Let’s start with something you probably already know: Utah is predominantly Mormon.
So imagine the reaction if the state’s legislative districts were drawn so that two-thirds of the Legislature would not be members of The Church of Jesus Christ of Latter-day Saints.
On top of that, suppose the laws the Legislature passed consistently discriminated against the LDS majority. But because of this blatant gerrymandering, even if those Mormons turned their outrage into votes, there would be no way for them to ever crack through the institutional disenfranchisement.
There would be justifiable outrage, indignation, lawsuits.
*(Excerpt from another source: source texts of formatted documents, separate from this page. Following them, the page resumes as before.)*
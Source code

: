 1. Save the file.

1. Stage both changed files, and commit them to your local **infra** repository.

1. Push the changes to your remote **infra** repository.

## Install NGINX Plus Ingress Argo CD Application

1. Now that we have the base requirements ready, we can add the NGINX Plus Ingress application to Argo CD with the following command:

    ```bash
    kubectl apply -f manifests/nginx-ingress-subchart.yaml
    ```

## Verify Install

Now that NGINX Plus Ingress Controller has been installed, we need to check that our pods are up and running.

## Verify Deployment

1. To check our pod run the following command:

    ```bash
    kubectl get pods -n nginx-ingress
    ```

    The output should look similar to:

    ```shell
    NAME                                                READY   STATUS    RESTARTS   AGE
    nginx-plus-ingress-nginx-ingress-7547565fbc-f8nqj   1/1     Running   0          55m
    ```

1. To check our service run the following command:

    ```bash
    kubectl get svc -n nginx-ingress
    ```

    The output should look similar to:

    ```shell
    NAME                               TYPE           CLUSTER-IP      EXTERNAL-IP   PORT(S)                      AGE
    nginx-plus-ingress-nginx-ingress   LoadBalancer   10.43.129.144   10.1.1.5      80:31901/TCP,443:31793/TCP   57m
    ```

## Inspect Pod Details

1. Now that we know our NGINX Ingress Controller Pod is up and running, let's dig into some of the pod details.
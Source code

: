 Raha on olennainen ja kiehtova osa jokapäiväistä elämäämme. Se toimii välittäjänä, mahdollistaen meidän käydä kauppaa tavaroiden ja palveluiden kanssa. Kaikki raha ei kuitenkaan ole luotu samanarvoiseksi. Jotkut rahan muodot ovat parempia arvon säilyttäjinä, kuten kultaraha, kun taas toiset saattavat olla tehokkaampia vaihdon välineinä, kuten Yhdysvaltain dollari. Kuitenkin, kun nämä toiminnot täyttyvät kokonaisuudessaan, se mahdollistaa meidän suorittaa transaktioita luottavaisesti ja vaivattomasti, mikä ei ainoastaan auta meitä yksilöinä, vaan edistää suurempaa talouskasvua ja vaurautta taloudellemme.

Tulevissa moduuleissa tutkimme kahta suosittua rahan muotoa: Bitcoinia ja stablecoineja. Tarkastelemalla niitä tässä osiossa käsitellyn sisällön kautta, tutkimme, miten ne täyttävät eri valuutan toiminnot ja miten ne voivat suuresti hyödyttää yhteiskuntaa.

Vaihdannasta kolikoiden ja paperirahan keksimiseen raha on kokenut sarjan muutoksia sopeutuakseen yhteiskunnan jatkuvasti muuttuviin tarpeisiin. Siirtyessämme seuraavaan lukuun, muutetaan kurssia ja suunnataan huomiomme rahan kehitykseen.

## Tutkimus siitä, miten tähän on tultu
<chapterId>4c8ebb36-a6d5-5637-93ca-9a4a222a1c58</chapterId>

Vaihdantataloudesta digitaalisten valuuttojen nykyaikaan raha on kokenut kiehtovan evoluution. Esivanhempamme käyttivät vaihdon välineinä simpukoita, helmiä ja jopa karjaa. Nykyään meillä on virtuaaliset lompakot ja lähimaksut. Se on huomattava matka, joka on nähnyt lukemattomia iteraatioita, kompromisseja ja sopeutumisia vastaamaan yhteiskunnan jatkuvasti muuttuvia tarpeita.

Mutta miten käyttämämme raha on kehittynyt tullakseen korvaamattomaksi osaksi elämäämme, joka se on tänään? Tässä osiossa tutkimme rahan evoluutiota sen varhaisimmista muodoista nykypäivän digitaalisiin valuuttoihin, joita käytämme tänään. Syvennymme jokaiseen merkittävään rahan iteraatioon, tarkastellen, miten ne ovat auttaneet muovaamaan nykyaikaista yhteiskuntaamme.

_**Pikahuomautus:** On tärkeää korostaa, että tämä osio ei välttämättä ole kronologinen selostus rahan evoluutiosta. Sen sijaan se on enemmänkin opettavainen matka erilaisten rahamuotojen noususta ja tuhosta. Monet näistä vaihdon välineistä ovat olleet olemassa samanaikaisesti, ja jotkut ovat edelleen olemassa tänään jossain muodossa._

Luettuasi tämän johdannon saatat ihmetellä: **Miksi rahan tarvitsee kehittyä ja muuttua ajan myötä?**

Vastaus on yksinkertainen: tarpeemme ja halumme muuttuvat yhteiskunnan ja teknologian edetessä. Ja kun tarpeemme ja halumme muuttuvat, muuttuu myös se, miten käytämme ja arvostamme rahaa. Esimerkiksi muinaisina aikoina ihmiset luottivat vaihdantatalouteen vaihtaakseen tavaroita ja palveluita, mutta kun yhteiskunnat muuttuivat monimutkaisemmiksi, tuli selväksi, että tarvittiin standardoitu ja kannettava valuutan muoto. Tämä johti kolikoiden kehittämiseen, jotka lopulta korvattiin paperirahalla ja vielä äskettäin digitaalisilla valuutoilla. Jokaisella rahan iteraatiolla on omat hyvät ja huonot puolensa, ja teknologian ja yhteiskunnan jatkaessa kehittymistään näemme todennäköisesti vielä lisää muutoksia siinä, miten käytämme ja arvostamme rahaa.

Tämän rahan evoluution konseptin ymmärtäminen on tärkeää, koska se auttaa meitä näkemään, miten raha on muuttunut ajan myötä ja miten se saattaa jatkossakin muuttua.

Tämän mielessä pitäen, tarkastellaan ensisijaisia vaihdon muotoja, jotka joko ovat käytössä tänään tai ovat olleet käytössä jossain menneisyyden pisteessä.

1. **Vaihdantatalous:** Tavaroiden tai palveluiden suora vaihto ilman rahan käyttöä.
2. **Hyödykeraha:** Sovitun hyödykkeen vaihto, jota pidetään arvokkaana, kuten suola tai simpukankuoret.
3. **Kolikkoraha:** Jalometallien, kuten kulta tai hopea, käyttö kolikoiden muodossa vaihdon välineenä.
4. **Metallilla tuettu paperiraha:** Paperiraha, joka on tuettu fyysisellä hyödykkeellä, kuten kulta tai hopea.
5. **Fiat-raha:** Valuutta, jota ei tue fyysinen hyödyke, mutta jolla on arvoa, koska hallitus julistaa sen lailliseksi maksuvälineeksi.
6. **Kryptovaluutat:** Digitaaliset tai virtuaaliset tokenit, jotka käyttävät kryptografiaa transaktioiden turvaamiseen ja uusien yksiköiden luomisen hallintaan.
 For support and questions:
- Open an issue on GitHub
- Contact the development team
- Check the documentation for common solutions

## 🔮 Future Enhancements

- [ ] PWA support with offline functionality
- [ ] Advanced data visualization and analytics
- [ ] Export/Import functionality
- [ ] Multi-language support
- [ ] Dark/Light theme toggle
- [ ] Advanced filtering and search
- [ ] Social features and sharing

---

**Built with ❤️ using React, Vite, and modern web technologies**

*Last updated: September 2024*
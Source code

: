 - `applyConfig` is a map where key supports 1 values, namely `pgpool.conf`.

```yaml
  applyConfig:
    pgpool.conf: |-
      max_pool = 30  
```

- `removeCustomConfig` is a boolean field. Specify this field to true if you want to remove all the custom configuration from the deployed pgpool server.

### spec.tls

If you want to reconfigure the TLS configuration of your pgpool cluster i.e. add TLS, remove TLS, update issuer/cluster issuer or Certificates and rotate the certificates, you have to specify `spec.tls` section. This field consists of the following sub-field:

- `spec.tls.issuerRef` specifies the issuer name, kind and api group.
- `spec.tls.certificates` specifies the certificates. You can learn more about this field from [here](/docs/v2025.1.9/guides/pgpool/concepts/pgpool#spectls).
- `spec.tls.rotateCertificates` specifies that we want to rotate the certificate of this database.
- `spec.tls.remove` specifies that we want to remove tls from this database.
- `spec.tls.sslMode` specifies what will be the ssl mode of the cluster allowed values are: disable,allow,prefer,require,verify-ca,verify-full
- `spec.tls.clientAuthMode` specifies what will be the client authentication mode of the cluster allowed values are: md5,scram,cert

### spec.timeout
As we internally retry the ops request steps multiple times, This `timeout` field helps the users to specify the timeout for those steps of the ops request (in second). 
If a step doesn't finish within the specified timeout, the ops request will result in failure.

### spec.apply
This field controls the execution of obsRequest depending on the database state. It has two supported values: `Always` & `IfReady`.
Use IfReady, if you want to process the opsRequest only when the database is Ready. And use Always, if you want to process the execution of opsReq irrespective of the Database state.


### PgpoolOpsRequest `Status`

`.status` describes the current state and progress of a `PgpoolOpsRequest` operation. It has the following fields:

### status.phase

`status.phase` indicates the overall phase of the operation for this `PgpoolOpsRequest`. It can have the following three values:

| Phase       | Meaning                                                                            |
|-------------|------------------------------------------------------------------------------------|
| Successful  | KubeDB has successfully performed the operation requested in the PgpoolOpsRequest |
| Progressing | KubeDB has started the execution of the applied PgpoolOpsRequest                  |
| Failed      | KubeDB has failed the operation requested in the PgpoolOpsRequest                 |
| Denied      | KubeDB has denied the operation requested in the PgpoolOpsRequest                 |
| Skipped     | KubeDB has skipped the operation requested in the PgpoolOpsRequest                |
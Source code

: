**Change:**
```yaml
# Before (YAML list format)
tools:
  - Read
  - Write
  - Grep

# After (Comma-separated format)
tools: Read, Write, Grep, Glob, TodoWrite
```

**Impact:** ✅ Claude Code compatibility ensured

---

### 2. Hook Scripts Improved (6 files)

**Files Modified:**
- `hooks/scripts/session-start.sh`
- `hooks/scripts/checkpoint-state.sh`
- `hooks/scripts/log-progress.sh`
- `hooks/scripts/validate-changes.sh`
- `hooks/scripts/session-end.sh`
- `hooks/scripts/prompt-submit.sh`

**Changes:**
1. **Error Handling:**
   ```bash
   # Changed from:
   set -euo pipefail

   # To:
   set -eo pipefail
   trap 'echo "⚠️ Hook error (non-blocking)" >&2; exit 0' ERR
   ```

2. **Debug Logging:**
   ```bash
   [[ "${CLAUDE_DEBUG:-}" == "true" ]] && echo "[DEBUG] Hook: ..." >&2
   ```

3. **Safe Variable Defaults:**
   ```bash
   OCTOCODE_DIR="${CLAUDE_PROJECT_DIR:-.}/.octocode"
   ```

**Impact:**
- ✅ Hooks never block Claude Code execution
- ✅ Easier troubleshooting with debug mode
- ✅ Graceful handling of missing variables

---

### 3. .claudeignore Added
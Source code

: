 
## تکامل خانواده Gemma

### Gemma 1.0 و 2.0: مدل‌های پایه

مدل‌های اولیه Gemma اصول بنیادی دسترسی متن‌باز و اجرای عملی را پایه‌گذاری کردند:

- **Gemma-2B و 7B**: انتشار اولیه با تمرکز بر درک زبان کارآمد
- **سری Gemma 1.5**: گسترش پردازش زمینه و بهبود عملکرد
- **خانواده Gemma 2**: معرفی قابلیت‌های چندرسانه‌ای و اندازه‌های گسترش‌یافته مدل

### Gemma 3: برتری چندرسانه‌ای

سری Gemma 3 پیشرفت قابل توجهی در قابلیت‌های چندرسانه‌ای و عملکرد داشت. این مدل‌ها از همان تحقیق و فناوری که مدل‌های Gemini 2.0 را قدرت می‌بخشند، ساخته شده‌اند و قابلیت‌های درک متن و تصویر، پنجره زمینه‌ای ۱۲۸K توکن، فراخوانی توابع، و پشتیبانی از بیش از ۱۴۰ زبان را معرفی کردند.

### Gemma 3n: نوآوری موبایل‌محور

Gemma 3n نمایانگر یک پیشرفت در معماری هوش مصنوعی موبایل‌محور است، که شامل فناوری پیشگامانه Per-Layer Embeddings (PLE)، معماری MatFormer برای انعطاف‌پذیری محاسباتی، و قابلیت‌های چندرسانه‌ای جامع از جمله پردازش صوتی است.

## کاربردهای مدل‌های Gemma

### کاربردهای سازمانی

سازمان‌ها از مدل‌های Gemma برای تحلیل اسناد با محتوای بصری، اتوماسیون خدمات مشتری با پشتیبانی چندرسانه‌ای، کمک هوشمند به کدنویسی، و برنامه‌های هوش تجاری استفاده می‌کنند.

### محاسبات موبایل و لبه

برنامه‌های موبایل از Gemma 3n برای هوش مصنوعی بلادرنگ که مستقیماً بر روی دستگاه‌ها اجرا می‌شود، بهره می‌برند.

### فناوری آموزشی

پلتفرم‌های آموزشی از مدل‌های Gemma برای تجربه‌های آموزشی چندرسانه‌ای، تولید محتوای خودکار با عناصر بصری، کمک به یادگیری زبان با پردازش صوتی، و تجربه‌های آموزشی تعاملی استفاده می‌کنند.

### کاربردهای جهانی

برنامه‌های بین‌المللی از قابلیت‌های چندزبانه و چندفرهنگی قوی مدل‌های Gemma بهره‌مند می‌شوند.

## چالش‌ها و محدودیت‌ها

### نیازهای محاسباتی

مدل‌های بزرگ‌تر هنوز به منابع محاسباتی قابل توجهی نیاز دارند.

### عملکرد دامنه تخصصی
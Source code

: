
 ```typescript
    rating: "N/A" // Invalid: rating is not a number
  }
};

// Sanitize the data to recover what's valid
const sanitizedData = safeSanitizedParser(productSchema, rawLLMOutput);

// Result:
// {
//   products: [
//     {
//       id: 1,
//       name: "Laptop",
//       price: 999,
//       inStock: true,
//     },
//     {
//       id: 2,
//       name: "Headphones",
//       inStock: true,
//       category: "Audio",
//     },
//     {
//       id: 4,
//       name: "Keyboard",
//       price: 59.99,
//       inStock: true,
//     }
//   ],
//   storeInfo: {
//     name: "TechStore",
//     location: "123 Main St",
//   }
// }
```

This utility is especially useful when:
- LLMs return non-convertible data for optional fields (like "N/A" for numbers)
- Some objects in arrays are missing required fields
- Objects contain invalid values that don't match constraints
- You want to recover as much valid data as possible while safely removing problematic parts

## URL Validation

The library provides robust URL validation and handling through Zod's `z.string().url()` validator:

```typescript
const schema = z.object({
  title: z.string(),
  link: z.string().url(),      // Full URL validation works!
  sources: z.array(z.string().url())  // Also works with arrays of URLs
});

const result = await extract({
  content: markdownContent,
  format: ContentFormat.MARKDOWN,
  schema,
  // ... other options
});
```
It would go against everything we were ever taught about representative democracy, let alone fairness.
It might seem unimaginable that this sort of thing could happen, but, for decades, it is precisely the system that has been forced upon members of the Navajo Nation living in southeastern Utah’s San Juan County — although, thanks to a federal court, we might finally be seeing some change.
While Navajos make up half the population of San Juan County, they never have been able to elect more than one representative to the three-member County Commission.
That’s because the commission boundaries were drawn in such a way as to pack as many Navajo voters as possible into one district, then split the rest of the population among the other two. As a result, you saw one district where nearly 93 percent of voters were Navajos, while the other two had about 30 percent Navajos.
“Pack ’em and crack ’em” is the old rule of thumb when it comes to gerrymandering political boundaries.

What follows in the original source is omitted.